SOLVED: Multiplicity of the eigenvalues of the sum of two matrices * Question Solved *
This question ultimately was about the conditions for violation of the Wigner-von Neumann non-crossing rule, which is still an open field of research. 
Thank you very much to all those who contributed. 
Edit in response to the comments received (see below for initial, disproved, conjecture):
Let $\boldsymbol{D} \in \mathrm{Diag}_n\left(\mathbb{R}\right) $ be an invertible diagonal matrix that has different, unique real values on the diagonal. 
Let $\boldsymbol{d} \in \mathrm{Diag}_m\left(\mathbb{R}\right) $ be a smaller diagonal matrix , with $m<n$. $\boldsymbol{d}$ is not necessarily invertible and could have repeated values on the diagonal. 
Finally, let $\boldsymbol{M} \in \mathrm{Mat}_{n,m}\left(\mathbb{R}\right)$ be a rectangular matrix that is full and random enough that it is of rank $m$ (i.e. $\boldsymbol{M}$ would be invertible where it not for $m \neq n $ ).
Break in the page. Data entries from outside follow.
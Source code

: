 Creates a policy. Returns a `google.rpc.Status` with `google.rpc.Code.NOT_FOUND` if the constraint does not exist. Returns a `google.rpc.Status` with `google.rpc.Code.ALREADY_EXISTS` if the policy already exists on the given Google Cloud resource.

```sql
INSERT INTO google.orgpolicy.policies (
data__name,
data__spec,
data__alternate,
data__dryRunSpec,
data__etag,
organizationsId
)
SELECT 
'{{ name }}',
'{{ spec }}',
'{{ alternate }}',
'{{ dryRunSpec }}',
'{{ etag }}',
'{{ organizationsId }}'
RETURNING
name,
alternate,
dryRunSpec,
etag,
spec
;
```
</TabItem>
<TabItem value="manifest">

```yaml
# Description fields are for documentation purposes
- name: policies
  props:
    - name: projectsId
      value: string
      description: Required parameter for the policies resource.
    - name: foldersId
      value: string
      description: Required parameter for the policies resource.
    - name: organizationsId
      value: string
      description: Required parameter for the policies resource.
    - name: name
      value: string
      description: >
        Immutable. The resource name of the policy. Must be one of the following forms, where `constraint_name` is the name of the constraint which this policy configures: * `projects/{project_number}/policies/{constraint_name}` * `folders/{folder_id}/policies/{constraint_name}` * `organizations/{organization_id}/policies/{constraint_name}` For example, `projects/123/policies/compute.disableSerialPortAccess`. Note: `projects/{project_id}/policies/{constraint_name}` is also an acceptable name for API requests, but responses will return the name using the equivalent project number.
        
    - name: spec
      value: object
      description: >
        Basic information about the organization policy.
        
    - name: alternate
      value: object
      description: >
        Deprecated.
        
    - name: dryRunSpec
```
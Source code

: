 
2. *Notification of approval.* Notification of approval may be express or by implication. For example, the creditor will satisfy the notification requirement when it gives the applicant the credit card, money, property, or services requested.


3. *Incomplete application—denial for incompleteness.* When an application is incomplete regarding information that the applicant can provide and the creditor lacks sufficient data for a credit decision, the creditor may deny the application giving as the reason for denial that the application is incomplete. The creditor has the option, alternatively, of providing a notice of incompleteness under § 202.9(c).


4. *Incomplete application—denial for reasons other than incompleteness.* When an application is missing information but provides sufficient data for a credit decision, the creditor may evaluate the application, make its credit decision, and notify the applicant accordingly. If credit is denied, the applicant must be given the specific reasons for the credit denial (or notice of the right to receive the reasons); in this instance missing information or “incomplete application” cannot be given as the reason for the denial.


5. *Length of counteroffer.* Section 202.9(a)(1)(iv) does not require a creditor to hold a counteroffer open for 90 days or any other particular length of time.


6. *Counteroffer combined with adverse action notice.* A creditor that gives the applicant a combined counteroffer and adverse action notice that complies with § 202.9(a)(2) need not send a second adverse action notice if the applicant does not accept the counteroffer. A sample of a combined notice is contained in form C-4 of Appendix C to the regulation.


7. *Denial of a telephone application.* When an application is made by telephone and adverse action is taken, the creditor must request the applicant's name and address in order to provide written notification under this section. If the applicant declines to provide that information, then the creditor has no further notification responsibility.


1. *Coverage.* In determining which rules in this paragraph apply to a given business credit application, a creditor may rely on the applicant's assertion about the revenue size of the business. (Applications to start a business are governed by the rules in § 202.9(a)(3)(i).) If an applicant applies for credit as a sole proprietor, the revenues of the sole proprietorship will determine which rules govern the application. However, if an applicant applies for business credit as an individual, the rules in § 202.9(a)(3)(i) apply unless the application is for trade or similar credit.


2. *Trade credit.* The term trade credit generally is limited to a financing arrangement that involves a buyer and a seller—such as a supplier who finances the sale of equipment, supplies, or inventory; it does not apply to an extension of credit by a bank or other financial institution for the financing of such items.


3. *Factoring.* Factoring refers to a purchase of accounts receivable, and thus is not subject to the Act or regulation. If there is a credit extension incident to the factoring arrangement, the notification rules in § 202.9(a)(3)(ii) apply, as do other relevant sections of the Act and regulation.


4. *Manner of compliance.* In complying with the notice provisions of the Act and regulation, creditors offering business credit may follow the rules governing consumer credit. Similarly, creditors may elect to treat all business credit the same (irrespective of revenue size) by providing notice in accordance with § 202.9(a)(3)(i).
The conjecture is that $\boldsymbol{D} + \boldsymbol{M} \boldsymbol{d} \boldsymbol{D}^\top $ has simple eigenvalues (i.e. no multiplicities higher than 1). 
Thank you very much for any help towards demonstrating this result.
Initial Statement (disproved by counter-example in comments):
If $\boldsymbol{A}$ only has simple eigenvalues, are there properties concerning the multiplicity of the eigenvalues of $\boldsymbol{A} + \boldsymbol{B}$ ?
This question is much narrower than the general Additive Eigenvalue Problem conjectured by Horn (1962) and demonstrated in 1999 by Knutson and Tao. We do not ask what are the eigenvalues of $\boldsymbol{A} + \boldsymbol{B}$, but only whether they are simple. 
Here is the statement: 
Let $\boldsymbol{A}$ and $\boldsymbol{B}$ be two symmetric matrices (i.e. in $\mathcal{S}_n\left(\mathbb{R}\right) $). 
We suppose all eigenvalues of $\boldsymbol{A}$ are simple (i.e. multiplicity 1) and $\boldsymbol{A}$ is invertible. 
There are no restrictions on the eigenvalues of $\boldsymbol{B}$, in particular it is likely that $0$ is an eigenvalue of high multiplicity. 
$\boldsymbol{A}$ and $\boldsymbol{B}$ do not commute. 
I conjecture that the eigenvalues of $\boldsymbol{A} + \boldsymbol{B}$ are all simple (i.e. $\boldsymbol{A} + \boldsymbol{B}$ has, as $\boldsymbol{A}$, only eigenvalues of multiplicity 1). However, a proof is still elusive. Can anyone help ?
Thank you in advance.
 A: It's not true even if $A$ and $B$ have no common nontrivial invariant subspaces.
In dimension $3$, let $A$ be any symmetric matrix with  three distinct nonzero eigenvalues and eigenvectors which have all their entries nonzero, and
$$B = \pmatrix{0 & 0 & 0\cr 0 & 0 & 0\cr 0 & 0 & 1\cr} - A$$
Note that $A$ and $A+B$ have no nontrivial invariant subspaces in common, so neither do $A$ and $B$.
A: While your conjecture is wrong, it still is quite unlikely that $A+B$ has a double eigenvalue. If $A$ and $B$ are symmetric, the set of matrices $B$ such that $A+B$ has a double eigenvalue has codimension 2, not 1. So a crossing is "doubly more unlikely" than what one would expect.
A striking manifestation of this phenomenon is the so-called avoidance of crossing: take two random symmetric matrices $A,B$, and plot the eigenvalues of $A+tB$ as a function of $t$. Generically (i.e., "with probability 1"), this plot contains no crossings; and it often contains lines that draw very close, seem to meet and then suddenly diverge; for instance, see the plots in this web page.
This phenomenon is discussed in more detail in Chapter 10 of Lax's Linear algebra and its applications.